Não importa se outros países não se valem de impostos como a CPMF. É possível que não tenham atingido as mesmas condições materiais para desenvolvê-la, como generalizada desmonetização e sofisticada informatização bancária. Mas mesmo que pudessem utilizá-la, porque deveríamos copiá-los, e não nos anteciparmos a eles, como se faz agora? A CPMF é um imposto moderno, produto da era da informática, sendo inevitável que sua futura utilização em outros países do mundo.
No entanto, persistem temores acerca dos impactos da CPMF nos mercados financeiros e nas exportações.
Nos mercados financeiros e de capitais temia-se que a CPMF aumentasse os custos das aplicações financeiras, reduzindo sua rentabilidade de curto prazo. Temia-se, ainda, que a incidência do tributo sobre as operações em bolsa poderia afugentar os fundos estrangeiros, podendo até levar à mudança do centro de liquidez das ações brasileiras para o exterior. Estas críticas são pertinentes, porém perfeitamente administráveis.
A isenção da CPMF, inicialmente aos investidores estrangeiros nas bolsas de valores a partir de 2001 deu início a uma série de necessários aperfeiçoamentos na regulamentação desse imposto. Explicitou a urgência em isentar também todas as movimentações financeiras estritamente dentro do mercado financeiro e de capitais, o que ocorreu recentemente através da lei 10892/04, que criou a conta-investimento, desonerando o principal das aplicações financeiras.[14]
Contudo, a cumulatividade ainda é a crítica mais freqüente. Teme-se que a cascata provoque impacto indesejado nos preços e prejudique a produção e a exportação
Em realidade, qualquer imposto, seja ele cumulativo, ou não, terá impacto no preço final do produto e, portanto, “prejudica” a produção. O que nem sempre é notado, no entanto, é que um imposto em cascata com alíquota baixa (como a CPMF) pode ser preferível que um imposto sobre valor agregado com alíquota alta (como o ICMS). A grande atratividade da CPMF é que por ser insonegável, admite alíquota nominal baixa para um dado nível de arrecadação, ao passo que os impostos declaratórios convencionais, por serem fortemente sonegados, exigem alíquotas altas para arrecadarem o mesmo valor. Vê-se, portanto, que ao contrário da afirmação dos críticos, a CPMF prejudica menos a produção, e consequentemente as exportações, que os impostos convencionais.
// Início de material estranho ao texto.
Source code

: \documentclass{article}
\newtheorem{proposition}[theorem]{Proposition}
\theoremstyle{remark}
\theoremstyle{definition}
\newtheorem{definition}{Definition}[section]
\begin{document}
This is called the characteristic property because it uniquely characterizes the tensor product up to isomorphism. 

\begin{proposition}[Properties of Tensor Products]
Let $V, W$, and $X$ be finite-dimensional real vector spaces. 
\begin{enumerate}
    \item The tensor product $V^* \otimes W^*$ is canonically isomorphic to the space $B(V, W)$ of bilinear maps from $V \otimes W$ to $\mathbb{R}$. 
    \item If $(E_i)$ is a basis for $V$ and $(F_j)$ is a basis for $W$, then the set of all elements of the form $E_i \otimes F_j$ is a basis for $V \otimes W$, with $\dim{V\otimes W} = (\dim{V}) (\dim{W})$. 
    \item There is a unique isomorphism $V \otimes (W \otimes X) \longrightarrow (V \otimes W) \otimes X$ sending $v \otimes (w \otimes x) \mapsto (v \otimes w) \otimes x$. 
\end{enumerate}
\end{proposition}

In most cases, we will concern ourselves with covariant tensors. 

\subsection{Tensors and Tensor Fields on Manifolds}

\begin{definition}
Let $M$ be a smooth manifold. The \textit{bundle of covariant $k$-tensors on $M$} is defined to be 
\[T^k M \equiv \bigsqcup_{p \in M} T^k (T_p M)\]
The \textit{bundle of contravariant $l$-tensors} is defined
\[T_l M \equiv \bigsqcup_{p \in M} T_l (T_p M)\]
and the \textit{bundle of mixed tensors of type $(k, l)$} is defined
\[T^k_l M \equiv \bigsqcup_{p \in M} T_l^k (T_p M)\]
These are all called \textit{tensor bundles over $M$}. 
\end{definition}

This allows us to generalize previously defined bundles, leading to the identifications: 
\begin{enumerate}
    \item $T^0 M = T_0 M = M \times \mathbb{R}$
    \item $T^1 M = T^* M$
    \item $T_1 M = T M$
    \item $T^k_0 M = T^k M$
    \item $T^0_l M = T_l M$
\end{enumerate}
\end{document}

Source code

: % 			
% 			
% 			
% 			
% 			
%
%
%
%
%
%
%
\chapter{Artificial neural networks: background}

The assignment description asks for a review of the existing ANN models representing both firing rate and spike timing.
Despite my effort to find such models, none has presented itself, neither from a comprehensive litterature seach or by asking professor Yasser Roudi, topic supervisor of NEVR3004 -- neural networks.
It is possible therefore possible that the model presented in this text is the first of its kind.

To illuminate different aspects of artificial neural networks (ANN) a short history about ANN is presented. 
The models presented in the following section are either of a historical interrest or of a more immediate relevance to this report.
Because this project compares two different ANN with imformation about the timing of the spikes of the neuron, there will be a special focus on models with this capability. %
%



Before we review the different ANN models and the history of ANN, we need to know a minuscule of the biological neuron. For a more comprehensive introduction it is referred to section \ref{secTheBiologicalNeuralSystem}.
O que faz as exportações brasileiras perderem competitividade é a parafernália de impostos e contribuições cobrados atualmente, muitos deles incidentes sobre o valor agregado em cada etapa da produção. Vale lembrar que apenas uma parte dos impostos cobrados na cadeia de produção das exportações é de fato desonerada. O Brasil exporta todos os demais tributos. A CPMF, nesse aspecto, não se diferencia dos demais impostos. Basta desonerá-los para que as exportações adquiram maior competitividade.[15]
Não é a técnica de cobrança de um imposto que prejudica as exportações, mas sim o fato do comércio externo não ser devidamente desonerado.
Cumulatividade[16]
O escritor inglês C. C. Colton afirmou que “há enganos tão bem elaborados que seria estupidez não ser enganado por eles”. A mitificação da superioridade da não-cumulatividade sobre os tributos em cascata é um desses trágicos enganos.
Há alguns anos a bandeira da não-cumulatividade foi transformada em dogma, dando-se início a uma guerra santa contra tributos cumulativos como o PIS, a Cofins e a CPMF.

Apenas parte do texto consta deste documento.